**Information supplied**
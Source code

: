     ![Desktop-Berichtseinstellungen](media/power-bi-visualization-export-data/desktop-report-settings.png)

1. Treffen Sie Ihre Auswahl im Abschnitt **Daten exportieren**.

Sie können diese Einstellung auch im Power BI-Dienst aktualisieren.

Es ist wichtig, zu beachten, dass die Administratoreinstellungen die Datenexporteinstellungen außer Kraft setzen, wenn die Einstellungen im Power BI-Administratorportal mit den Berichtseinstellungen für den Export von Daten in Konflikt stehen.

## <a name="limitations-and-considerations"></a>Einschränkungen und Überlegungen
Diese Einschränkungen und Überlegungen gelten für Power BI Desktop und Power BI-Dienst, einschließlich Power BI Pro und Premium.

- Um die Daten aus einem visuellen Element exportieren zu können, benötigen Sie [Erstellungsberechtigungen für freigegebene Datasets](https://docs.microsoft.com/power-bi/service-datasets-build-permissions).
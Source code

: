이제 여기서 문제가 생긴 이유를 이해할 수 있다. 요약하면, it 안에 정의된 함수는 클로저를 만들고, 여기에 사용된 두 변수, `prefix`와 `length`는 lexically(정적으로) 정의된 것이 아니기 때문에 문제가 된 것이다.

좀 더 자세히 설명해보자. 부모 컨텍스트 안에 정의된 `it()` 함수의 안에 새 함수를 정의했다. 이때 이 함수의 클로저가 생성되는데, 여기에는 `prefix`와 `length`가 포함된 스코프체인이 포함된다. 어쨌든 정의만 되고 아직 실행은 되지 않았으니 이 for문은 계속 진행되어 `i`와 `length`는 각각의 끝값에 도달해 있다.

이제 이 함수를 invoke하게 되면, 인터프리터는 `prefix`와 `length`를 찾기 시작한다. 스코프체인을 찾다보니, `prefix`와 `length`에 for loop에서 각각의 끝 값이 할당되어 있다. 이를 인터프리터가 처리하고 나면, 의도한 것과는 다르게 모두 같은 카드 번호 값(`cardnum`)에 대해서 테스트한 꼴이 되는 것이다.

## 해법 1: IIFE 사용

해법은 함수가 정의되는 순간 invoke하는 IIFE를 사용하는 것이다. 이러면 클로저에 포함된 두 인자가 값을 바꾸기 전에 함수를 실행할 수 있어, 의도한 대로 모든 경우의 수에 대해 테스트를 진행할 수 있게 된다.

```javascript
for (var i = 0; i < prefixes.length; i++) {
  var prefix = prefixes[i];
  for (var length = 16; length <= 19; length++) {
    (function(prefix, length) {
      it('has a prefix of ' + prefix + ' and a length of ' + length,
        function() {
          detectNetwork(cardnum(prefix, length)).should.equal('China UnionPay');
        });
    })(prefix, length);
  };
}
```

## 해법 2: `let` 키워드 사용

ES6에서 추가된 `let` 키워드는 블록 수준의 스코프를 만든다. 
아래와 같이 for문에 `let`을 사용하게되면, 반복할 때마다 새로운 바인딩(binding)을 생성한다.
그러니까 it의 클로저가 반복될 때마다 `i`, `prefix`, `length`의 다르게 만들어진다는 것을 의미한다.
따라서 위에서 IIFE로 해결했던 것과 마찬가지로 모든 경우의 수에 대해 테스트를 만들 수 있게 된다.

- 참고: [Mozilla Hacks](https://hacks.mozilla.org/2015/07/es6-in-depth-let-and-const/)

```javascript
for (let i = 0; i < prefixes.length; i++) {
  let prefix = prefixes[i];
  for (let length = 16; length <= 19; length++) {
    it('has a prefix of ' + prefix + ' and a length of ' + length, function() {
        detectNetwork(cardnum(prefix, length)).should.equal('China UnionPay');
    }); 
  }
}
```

**Problem**
The lines above, from the first through the one containing "Sie können diese", must be restated word for word, with nothing added.

**Answer for the task**
Source code

:     ![Desktop-Berichtseinstellungen](media/power-bi-visualization-export-data/desktop-report-settings.png)

1. Treffen Sie Ihre Auswahl im Abschnitt **Daten exportieren**.

Sie können diese Einstellung auch im Power BI-Dienst aktualisieren.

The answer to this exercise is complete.